John Okocha adopted an investor mindset when he was in high school after reading Rich Dad Poor Dad by Robert Kiyosaki. After starting out wholesaling, he became a realtor and then moved on to commercial real estate and multifamily acquisitions, working as the first hire for a company that scaled from 20 to more than 2,000 units in less than two years.
Today, John has two areas of focus — serving as a debt and equity broker, and launching his own fund that will focus on value-add multifamily properties. In this episode, John discusses the niche that he’s establishing as a debt/equity broker and fund owner, the biggest thing that surprised him about scaling from 20 to 2,000 units, and what led him to launch his own fund.
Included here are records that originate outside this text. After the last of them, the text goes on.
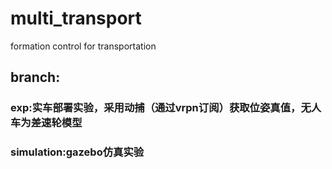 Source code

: # multi_transport
formation control for transportation

## branch:
### exp:实车部署实验，采用动捕（通过vrpn订阅）获取位姿真值，无人车为差速轮模型
### simulation:gazebo仿真实验
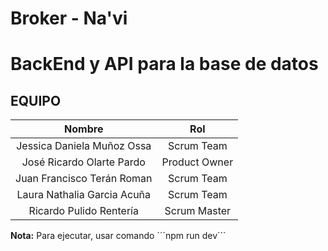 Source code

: # Broker - Na'vi
# BackEnd y API para la base de datos

## EQUIPO

|         **Nombre**          |    **Rol**    |
| :-------------------------: | :-----------: |
| Jessica Daniela Muñoz Ossa  |  Scrum Team   |
|  José Ricardo Olarte Pardo  | Product Owner |
| Juan Francisco Terán Roman  |  Scrum Team   |
| Laura Nathalia Garcia Acuña |  Scrum Team   |
|   Ricardo Pulido Rentería   | Scrum Master  |

**Nota:** Para ejecutar, usar comando ´´´npm run dev´´´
1. Carving Out a Multifamily Niche
John serves as a capital contractor connecting sponsors to preferred and mezzanine equity sources. He specializes in the $1–$5M range specifically based on the huge need for it that he has seen throughout his career. “Everyone I talk to needs it,” he says. “Even the guys with large track records, because they might be partnered with a huge fund, but the minimum check size would be $7M. So there’s a huge need for it.”
2. Surprises when Scaling from 20 to 2,000 Units
During his company’s rapid scaling process, John quickly learned that partnerships are key. When they only had 27 units and a minimal track record with brokers, they partnered with another group with over 2,000 units.
“So when I would call brokers, since they were our partners and we had their permission to, we combined our schedule of real estate,” John explains. Brokers would see that high number and feel more comfortable sending John properties. “Being able to leverage other people’s resources I would say is key to being able to scale very, very quickly,” he says.
3. The Decision to Launch His Own Fund
John says he’s always had an itch for large, private equity real estate. He started volunteering to work events that gave him exposure to investors with billions of dollars under assets. “Just being in that environment and talking to people [who were] basically telling me like, hey — they’re nothing special. You can do it, too,” John says. “They just made me realize that it was all possible.”
John Okocha | Real Estate Background
- Managing principal of Okocha Equity Partners, an alternative asset management firm focused on multifamily.
- Portfolio: GP of over 1,600 units
- Based in: Dallas, TX
- Say hi to him at:
- Greatest lesson: Build strong relationships.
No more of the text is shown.